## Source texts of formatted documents
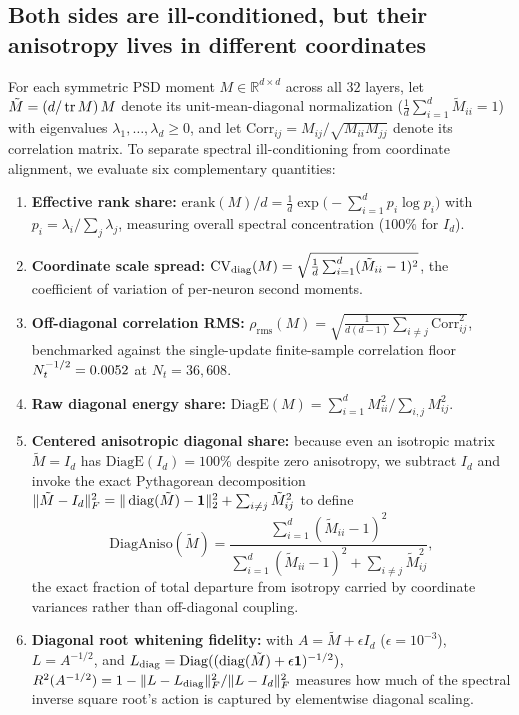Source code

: \subsection{Both sides are ill-conditioned, but their anisotropy lives in different coordinates}
\label{sec:mot-aniso}

For each symmetric PSD moment $M\in\mathbb R^{d\times d}$ across all $32$
layers, let $\tilde M = (d/\operatorname{tr} M)\,M$ denote its unit-mean-diagonal
normalization ($\frac{1}{d}\sum_{i=1}^d \tilde M_{ii}=1$) with eigenvalues
$\lambda_1,\dots,\lambda_d \ge 0$, and let
$\mathrm{Corr}_{ij} = M_{ij}/\sqrt{M_{ii}M_{jj}}$ denote its correlation matrix.
To separate spectral ill-conditioning from coordinate alignment, we evaluate six
complementary quantities:
\begin{enumerate}
\item \textbf{Effective rank share:}
  $\mathrm{erank}(M)/d = \frac{1}{d}\exp\!\bigl(-\sum_{i=1}^d p_i\log p_i\bigr)$
  with $p_i = \lambda_i / \sum_j \lambda_j$, measuring overall spectral
  concentration ($100\%$ for $I_d$).
\item \textbf{Coordinate scale spread:}
  $\mathrm{CV}_{\operatorname{diag}}(M) = \sqrt{\frac{1}{d}\sum_{i=1}^d (\tilde M_{ii}-1)^2}$,
  the coefficient of variation of per-neuron second moments.
\item \textbf{Off-diagonal correlation RMS:}
  $\rho_{\mathrm{rms}}(M) = \sqrt{\frac{1}{d(d-1)}\sum_{i\neq j}\mathrm{Corr}_{ij}^2}$,
  benchmarked against the single-update finite-sample correlation floor
  $N_t^{-1/2} = 0.0052{}$ at $N_t=36{,}608$.
\item \textbf{Raw diagonal energy share:}
  $\mathrm{DiagE}(M) = \sum_{i=1}^d M_{ii}^2 / \sum_{i,j} M_{ij}^2$.
\item \textbf{Centered anisotropic diagonal share:} because even an isotropic
  matrix $\tilde M = I_d$ has $\mathrm{DiagE}(I_d)=100\%$ despite zero
  anisotropy, we subtract $I_d$ and invoke the exact Pythagorean decomposition
  $\|\tilde M - I_d\|_F^2 = \|\operatorname{diag}(\tilde M)-\mathbf 1\|_2^2 + \sum_{i\neq j}\tilde M_{ij}^2$
  to define
  \begin{equation}
  \label{eq:diaganiso}
  \mathrm{DiagAniso}(\tilde M)
  = \frac{\sum_{i=1}^d (\tilde M_{ii}-1)^2}{\sum_{i=1}^d (\tilde M_{ii}-1)^2 + \sum_{i\neq j}\tilde M_{ij}^2},
  \end{equation}
  the exact fraction of total departure from isotropy carried by coordinate
  variances rather than off-diagonal coupling.
\item \textbf{Diagonal root whitening fidelity:} with $A = \tilde M + \epsilon I_d$
  ($\epsilon = 10^{-3}$), $L = A^{-1/2}$, and
  $L_{\operatorname{diag}} = \operatorname{Diag}((\operatorname{diag}(\tilde M)+\epsilon\mathbf 1)^{-1/2})$,
  $R^2(A^{-1/2}) = 1 - \|L - L_{\operatorname{diag}}\|_F^2 / \|L - I_d\|_F^2$ measures how
  much of the spectral inverse square root's action is captured by elementwise
  diagonal scaling.
\end{enumerate}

## What is being asked
All of the entries, apart from the pictures, must be returned exactly.

## Task solution
Source code

: \subsection{Both sides are ill-conditioned, but their anisotropy lives in different coordinates}
\label{sec:mot-aniso}

For each symmetric PSD moment $M\in\mathbb R^{d\times d}$ across all $32$
layers, let $\tilde M = (d/\operatorname{tr} M)\,M$ denote its unit-mean-diagonal
normalization ($\frac{1}{d}\sum_{i=1}^d \tilde M_{ii}=1$) with eigenvalues
$\lambda_1,\dots,\lambda_d \ge 0$, and let
$\mathrm{Corr}_{ij} = M_{ij}/\sqrt{M_{ii}M_{jj}}$ denote its correlation matrix.
To separate spectral ill-conditioning from coordinate alignment, we evaluate six
complementary quantities:
\begin{enumerate}
\item \textbf{Effective rank share:}
  $\mathrm{erank}(M)/d = \frac{1}{d}\exp\!\bigl(-\sum_{i=1}^d p_i\log p_i\bigr)$
  with $p_i = \lambda_i / \sum_j \lambda_j$, measuring overall spectral
  concentration ($100\%$ for $I_d$).
\item \textbf{Coordinate scale spread:}
  $\mathrm{CV}_{\operatorname{diag}}(M) = \sqrt{\frac{1}{d}\sum_{i=1}^d (\tilde M_{ii}-1)^2}$,
  the coefficient of variation of per-neuron second moments.
\item \textbf{Off-diagonal correlation RMS:}
  $\rho_{\mathrm{rms}}(M) = \sqrt{\frac{1}{d(d-1)}\sum_{i\neq j}\mathrm{Corr}_{ij}^2}$,
  benchmarked against the single-update finite-sample correlation floor
  $N_t^{-1/2} = 0.0052{}$ at $N_t=36{,}608$.
\item \textbf{Raw diagonal energy share:}
  $\mathrm{DiagE}(M) = \sum_{i=1}^d M_{ii}^2 / \sum_{i,j} M_{ij}^2$.
\item \textbf{Centered anisotropic diagonal share:} because even an isotropic
  matrix $\tilde M = I_d$ has $\mathrm{DiagE}(I_d)=100\%$ despite zero
  anisotropy, we subtract $I_d$ and invoke the exact Pythagorean decomposition
  $\|\tilde M - I_d\|_F^2 = \|\operatorname{diag}(\tilde M)-\mathbf 1\|_2^2 + \sum_{i\neq j}\tilde M_{ij}^2$
  to define
  \begin{equation}
  \label{eq:diaganiso}
  \mathrm{DiagAniso}(\tilde M)
  = \frac{\sum_{i=1}^d (\tilde M_{ii}-1)^2}{\sum_{i=1}^d (\tilde M_{ii}-1)^2 + \sum_{i\neq j}\tilde M_{ij}^2},
  \end{equation}
  the exact fraction of total departure from isotropy carried by coordinate
  variances rather than off-diagonal coupling.
\item \textbf{Diagonal root whitening fidelity:} with $A = \tilde M + \epsilon I_d$
  ($\epsilon = 10^{-3}$), $L = A^{-1/2}$, and
  $L_{\operatorname{diag}} = \operatorname{Diag}((\operatorname{diag}(\tilde M)+\epsilon\mathbf 1)^{-1/2})$,
  $R^2(A^{-1/2}) = 1 - \|L - L_{\operatorname{diag}}\|_F^2 / \|L - I_d\|_F^2$ measures how
  much of the spectral inverse square root's action is captured by elementwise
  diagonal scaling.
\end{enumerate}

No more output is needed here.